== ACTIVITY ==
Filter the records below for the word "textless". Keep each line that has it.

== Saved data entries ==
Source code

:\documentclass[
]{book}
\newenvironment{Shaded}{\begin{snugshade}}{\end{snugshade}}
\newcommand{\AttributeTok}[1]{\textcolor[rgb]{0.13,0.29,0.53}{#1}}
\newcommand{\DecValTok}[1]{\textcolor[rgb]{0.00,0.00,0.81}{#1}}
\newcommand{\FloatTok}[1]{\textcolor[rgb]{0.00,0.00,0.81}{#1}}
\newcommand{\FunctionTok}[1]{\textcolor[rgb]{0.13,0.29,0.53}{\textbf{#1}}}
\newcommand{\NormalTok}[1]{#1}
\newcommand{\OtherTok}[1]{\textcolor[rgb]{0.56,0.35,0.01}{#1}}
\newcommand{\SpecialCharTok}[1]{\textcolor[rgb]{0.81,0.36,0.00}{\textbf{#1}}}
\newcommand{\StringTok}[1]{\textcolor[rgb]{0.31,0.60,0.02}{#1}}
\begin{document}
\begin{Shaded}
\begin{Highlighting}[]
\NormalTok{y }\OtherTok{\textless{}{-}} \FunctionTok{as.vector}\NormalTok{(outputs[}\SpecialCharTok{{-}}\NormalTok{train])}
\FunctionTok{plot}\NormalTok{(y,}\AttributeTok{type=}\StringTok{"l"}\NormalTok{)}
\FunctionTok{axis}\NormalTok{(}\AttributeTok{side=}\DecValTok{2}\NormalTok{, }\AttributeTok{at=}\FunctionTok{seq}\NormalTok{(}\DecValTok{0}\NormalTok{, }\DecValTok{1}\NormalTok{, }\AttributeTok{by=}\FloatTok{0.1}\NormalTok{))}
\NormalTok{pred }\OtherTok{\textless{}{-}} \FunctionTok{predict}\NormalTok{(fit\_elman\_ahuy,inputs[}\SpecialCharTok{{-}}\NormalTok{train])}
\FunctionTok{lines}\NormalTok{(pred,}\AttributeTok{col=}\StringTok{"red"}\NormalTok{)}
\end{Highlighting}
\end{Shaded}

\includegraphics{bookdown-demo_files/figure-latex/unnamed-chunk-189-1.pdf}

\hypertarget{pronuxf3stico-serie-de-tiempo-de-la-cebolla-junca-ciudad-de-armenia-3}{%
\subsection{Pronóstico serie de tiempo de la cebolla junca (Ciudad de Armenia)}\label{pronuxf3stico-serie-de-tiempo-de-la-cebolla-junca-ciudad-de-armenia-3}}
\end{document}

== EXERCISE RESPONSE ==
\NormalTok{y }\OtherTok{\textless{}{-}} \FunctionTok{as.vector}\NormalTok{(outputs[}\SpecialCharTok{{-}}\NormalTok{train])}
\NormalTok{pred }\OtherTok{\textless{}{-}} \FunctionTok{predict}\NormalTok{(fit\_elman\_ahuy,inputs[}\SpecialCharTok{{-}}\NormalTok{train])}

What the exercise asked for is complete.